- Genre: Black comedy Crime Thriller
- Created by: Abhishek Chaubey
- Written by: Abhishek Chaubey; Unaiza Merchant; Harshad Nalawade; Anant Tripathi;
- Directed by: Abhishek Chaubey
- Starring: Konkona Sen Sharma; Manoj Bajpayee; Nassar;
- Country of origin: India
- Original languages: Hindi; Tamil;
- No. of seasons: 1
- No. of episodes: 8

Production
- Executive producer: Ravi Tiwari
- Producers: Chetana Kowshik Honey Trehan
- Cinematography: Anuj Rakesh Dhawan
- Editors: Sanyukta Kaza Meghna Manchanda Sen
- Camera setup: Multi-camera
- Running time: 43—59 minutes
- Production company: Macguffin Pictures

Original release
- Network: Netflix
- Release: 11 January 2024

= Killer Soup =

2024 Indian television series

Killer Soup is an Indian Hindi language black comedy crime thriller television series by Netflix. The series premiered on 11 January 2024 on Netflix. It is co-written by Abhishek Chaubey along with Harshad Nalawade, Anant Tripathi and Unaiza Merchant and directed by Abhishek Chaubey. It stars Konkona Sen Sharma and Manoj Bajpayee. It was previously titled as "Soup."
The series is available for streaming on Netflix. it loosely based on 2017 case in Telangana.

== Plot ==
In the fictional hill station of Mainjur, Tamil Nadu, an aspiring yet talentless nurse-turned-home chef, Swathi, conspires to replace her husband, Prabhakar Shetty, with her lover and Prabhakar's squint-eyed doppelgänger, Umesh Pillai.

== Cast ==

- Konkona Sen Sharma as Swathi Shetty
- Manoj Bajpayee in a dual role as Prabhakar "Prabhu" Shetty, Swathi's husband and Umesh Pillai, Swathi's lover
- Nassar as Inspector Hassan
- Sayaji Shinde as Arvind Shetty, Prabhakar's elder brother
- Anula Navlekar as Apeksha "Appu" Shetty, Arvind's daughter and Prabhu's niece
- Lal as Charles Lucas, Arvind's bodyguard
- Rajeev Ravindranathan as DSP Udaya Reddy
- Kani Kusruti as Kirtima Kadathanathan
- Shilpa Mudbi as Head Constable Asha Ritu
- Anbu Thasan as ASI Thupalli
- Vaishali Bisht as Khansama
- Mallika Prasad Sinha as Zubeida
- Bagavathi Perumal as Private Detective Kiran Nadar
- Raja PRS as Police Constable Binny

==Reception==
Saibal Chatterjee of NDTV gave four stars out of five and said Killer Soup is a cleverly written crime and investigative comedy that is characterised by astute writing and flawless performance. It is witty, cunning, and incredibly amusing. Dhaval Roy of The Times of India also gave 4 stars out 5 and write in review that You will remain captivated throughout Killer Soup, a darkly humorous thriller with subtleties and complexities. Abhishek Chaubey's recipe is so amazing that you will devour it in one sitting. Lachmi Deb Roy writes in Firstpost Deliciously Dark comedy at its best. Intriguing and humorous with just the proper amount of heat, Konkona Sen Sharma & Manoj Bajpayee's Killer Soup is just what audiences would desire during the chilly month of January. Zinia Bandyopadhyay writes in her review in India Today The performers do their roles almost well. As a policeman, Nasser stood out. The show's exquisite cinematography is one item that merits discussion. The tale is given so much depth by the close-up views.

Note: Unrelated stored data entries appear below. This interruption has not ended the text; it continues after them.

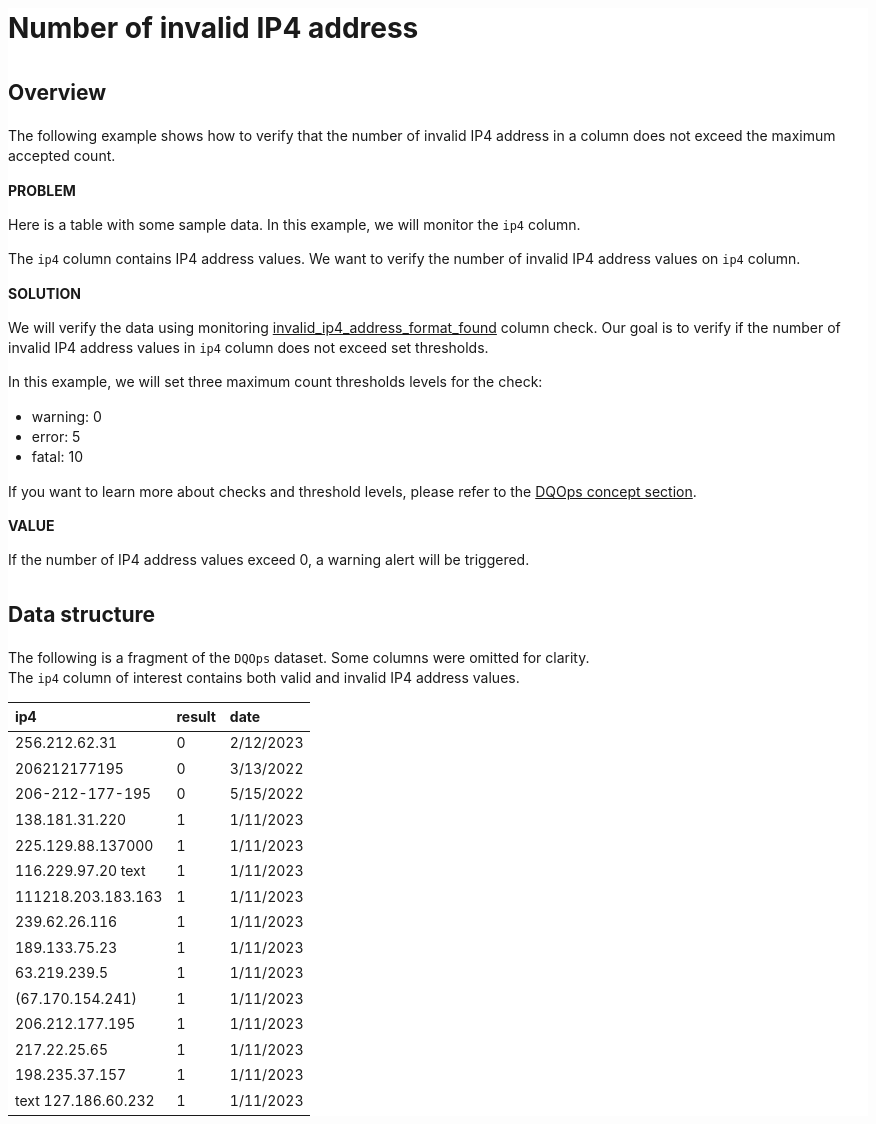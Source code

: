 # Number of invalid IP4 address

## Overview

The following example shows how to verify that the number of invalid IP4 address in a column does not exceed the maximum accepted count.

**PROBLEM**

Here is a table with some sample data. In this example, we will monitor the `ip4` column.

The `ip4` column contains IP4 address values. We want to verify the number of invalid IP4 address values on `ip4` column.

**SOLUTION**

We will verify the data using monitoring [invalid_ip4_address_format_found](../../checks/column/patterns/invalid-ip4-address-format-found.md) column check.
Our goal is to verify if the number of invalid IP4 address values in `ip4` column does not exceed set thresholds.

In this example, we will set three maximum count thresholds levels for the check:

- warning: 0
- error: 5
- fatal: 10

If you want to learn more about checks and threshold levels, please refer to the [DQOps concept section](../../dqo-concepts/checks/index.md).

**VALUE**

If the number of IP4 address values exceed 0, a warning alert will be triggered.

## Data structure

The following is a fragment of the `DQOps` dataset. Some columns were omitted for clarity.  
The `ip4` column of interest contains both valid and invalid IP4 address values.

| ip4                 | result | date      |
|:--------------------|:-------|:----------|
| 256.212.62.31       | 0      | 2/12/2023 |
| 206212177195        | 0      | 3/13/2022 |
| 206-212-177-195     | 0      | 5/15/2022 |
| 138.181.31.220      | 1      | 1/11/2023 |
| 225.129.88.137000   | 1      | 1/11/2023 |
| 116.229.97.20 text  | 1      | 1/11/2023 |
| 111218.203.183.163  | 1      | 1/11/2023 |
| 239.62.26.116       | 1      | 1/11/2023 |
| 189.133.75.23       | 1      | 1/11/2023 |
| 63.219.239.5        | 1      | 1/11/2023 |
| (67.170.154.241)    | 1      | 1/11/2023 |
| 206.212.177.195     | 1      | 1/11/2023 |
| 217.22.25.65        | 1      | 1/11/2023 |
| 198.235.37.157      | 1      | 1/11/2023 |
| text 127.186.60.232 | 1      | 1/11/2023 |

Shubhra Gupta of The Indian Express gave 2 stars out of 5 and said in her review that A black "comedy" is supposed to be humorous and make you laugh despite yourself, yet I was waiting for the jokes to start here. And I kept looking forward to shockers. Sukanya Verma of rediff.com also gave 2 stars and criticize it and said When Killer Soup's clever and bizarre graphics lose their impact, the difficulty of maintaining the flow is evident as the stories get overly complicated.